++++ DATA LISTING ++++

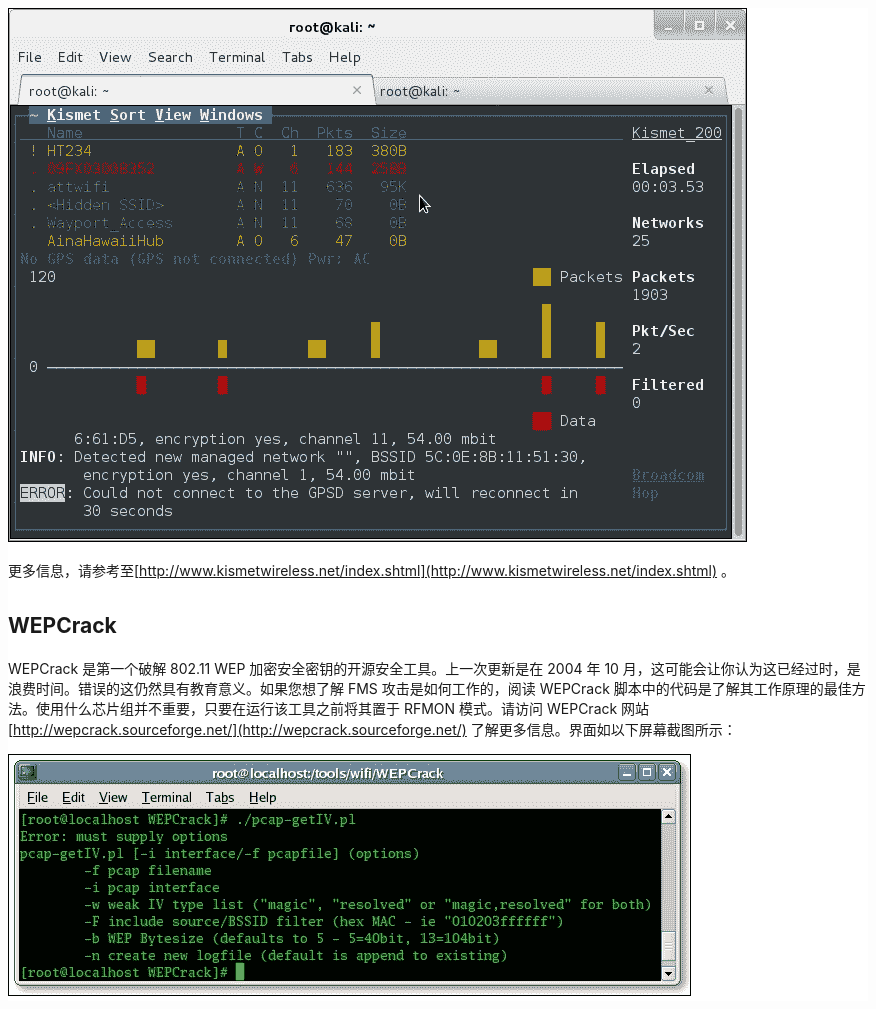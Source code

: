 ![Kismet](img/3183OS_01_20.jpg)

更多信息，请参考至[http://www.kismetwireless.net/index.shtml](http://www.kismetwireless.net/index.shtml) 。

## WEPCrack

WEPCrack 是第一个破解 802.11 WEP 加密安全密钥的开源安全工具。上一次更新是在 2004 年 10 月，这可能会让你认为这已经过时，是浪费时间。错误的这仍然具有教育意义。如果您想了解 FMS 攻击是如何工作的，阅读 WEPCrack 脚本中的代码是了解其工作原理的最佳方法。使用什么芯片组并不重要，只要在运行该工具之前将其置于 RFMON 模式。请访问 WEPCrack 网站[http://wepcrack.sourceforge.net/](http://wepcrack.sourceforge.net/) 了解更多信息。界面如以下屏幕截图所示：

![WEPCrack](img/3183OS_01_21.jpg)
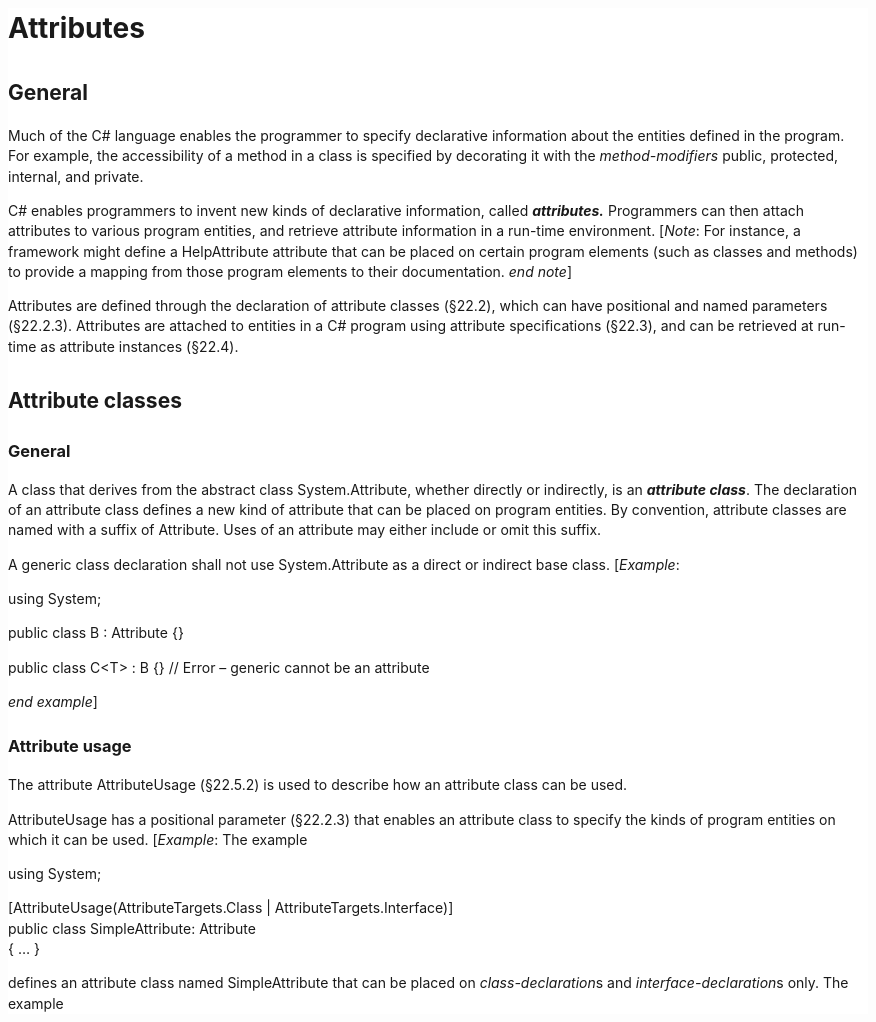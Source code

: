 # Attributes

## General

Much of the C\# language enables the programmer to specify declarative information about the entities defined in the program. For example, the accessibility of a method in a class is specified by decorating it with the *method-modifiers* public, protected, internal, and private.

C\# enables programmers to invent new kinds of declarative information, called ***attributes.*** Programmers can then attach attributes to various program entities, and retrieve attribute information in a run-time environment. \[*Note*: For instance, a framework might define a HelpAttribute attribute that can be placed on certain program elements (such as classes and methods) to provide a mapping from those program elements to their documentation. *end note*\]

Attributes are defined through the declaration of attribute classes (§22.2), which can have positional and named parameters (§22.2.3). Attributes are attached to entities in a C\# program using attribute specifications (§22.3), and can be retrieved at run-time as attribute instances (§22.4).

## Attribute classes

### General

A class that derives from the abstract class System.Attribute, whether directly or indirectly, is an ***attribute class***. The declaration of an attribute class defines a new kind of attribute that can be placed on program entities. By convention, attribute classes are named with a suffix of Attribute. Uses of an attribute may either include or omit this suffix.

A generic class declaration shall not use System.Attribute as a direct or indirect base class. \[*Example*:

using System;

public class B : Attribute {}

public class C&lt;T&gt; : B {} // Error – generic cannot be an attribute

*end example*\]

### Attribute usage

The attribute AttributeUsage (§22.5.2) is used to describe how an attribute class can be used.

AttributeUsage has a positional parameter (§22.2.3) that enables an attribute class to specify the kinds of program entities on which it can be used. \[*Example*: The example

using System;

\[AttributeUsage(AttributeTargets.Class | AttributeTargets.Interface)\]\
public class SimpleAttribute: Attribute\
{ … }

defines an attribute class named SimpleAttribute that can be placed on *class-declaration*s and *interface-declaration*s only. The example
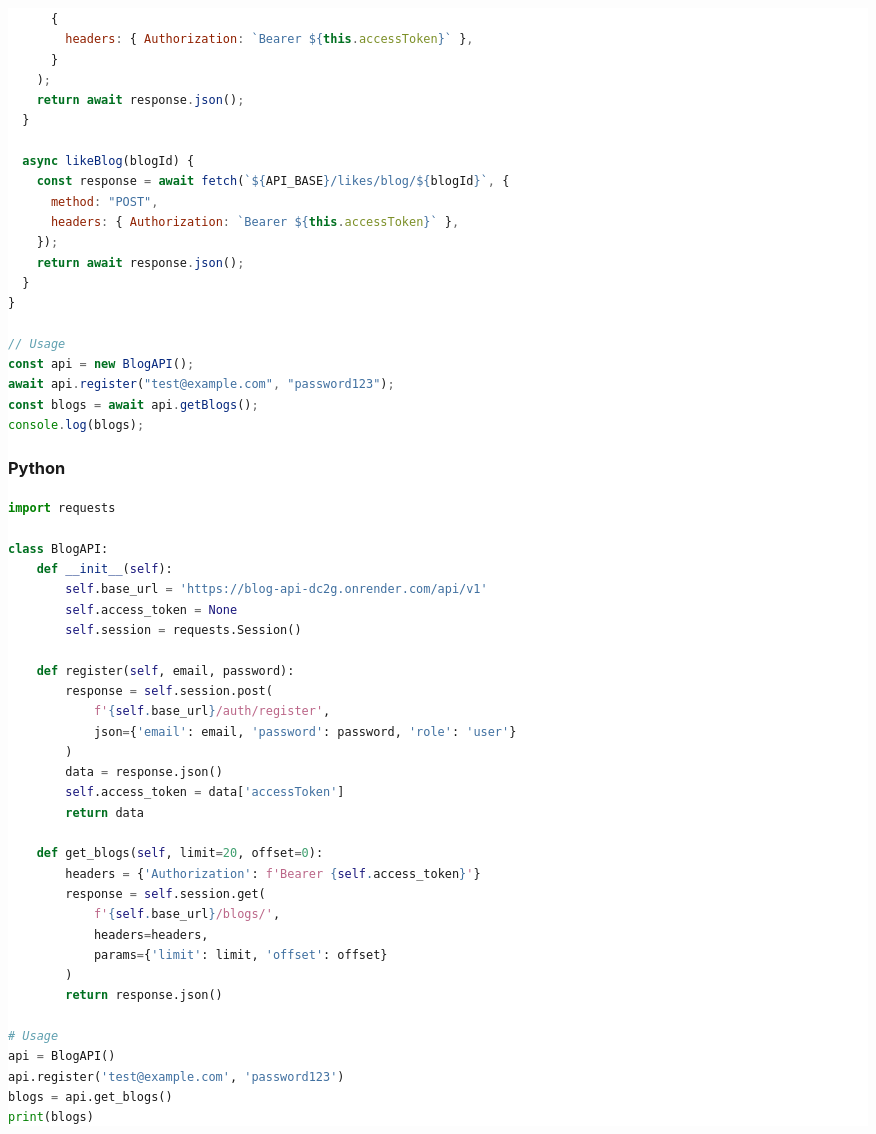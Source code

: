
 ```javascript
      {
        headers: { Authorization: `Bearer ${this.accessToken}` },
      }
    );
    return await response.json();
  }

  async likeBlog(blogId) {
    const response = await fetch(`${API_BASE}/likes/blog/${blogId}`, {
      method: "POST",
      headers: { Authorization: `Bearer ${this.accessToken}` },
    });
    return await response.json();
  }
}

// Usage
const api = new BlogAPI();
await api.register("test@example.com", "password123");
const blogs = await api.getBlogs();
console.log(blogs);
```

### Python

```python
import requests

class BlogAPI:
    def __init__(self):
        self.base_url = 'https://blog-api-dc2g.onrender.com/api/v1'
        self.access_token = None
        self.session = requests.Session()

    def register(self, email, password):
        response = self.session.post(
            f'{self.base_url}/auth/register',
            json={'email': email, 'password': password, 'role': 'user'}
        )
        data = response.json()
        self.access_token = data['accessToken']
        return data

    def get_blogs(self, limit=20, offset=0):
        headers = {'Authorization': f'Bearer {self.access_token}'}
        response = self.session.get(
            f'{self.base_url}/blogs/',
            headers=headers,
            params={'limit': limit, 'offset': offset}
        )
        return response.json()

# Usage
api = BlogAPI()
api.register('test@example.com', 'password123')
blogs = api.get_blogs()
print(blogs)
```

++++

**HOW TO COMPLETE THIS TASK:** Look through the entries for lines containing the word "requests" and return each one.

**ANSWER SECTION:**
import requests
        self.session = requests.Session()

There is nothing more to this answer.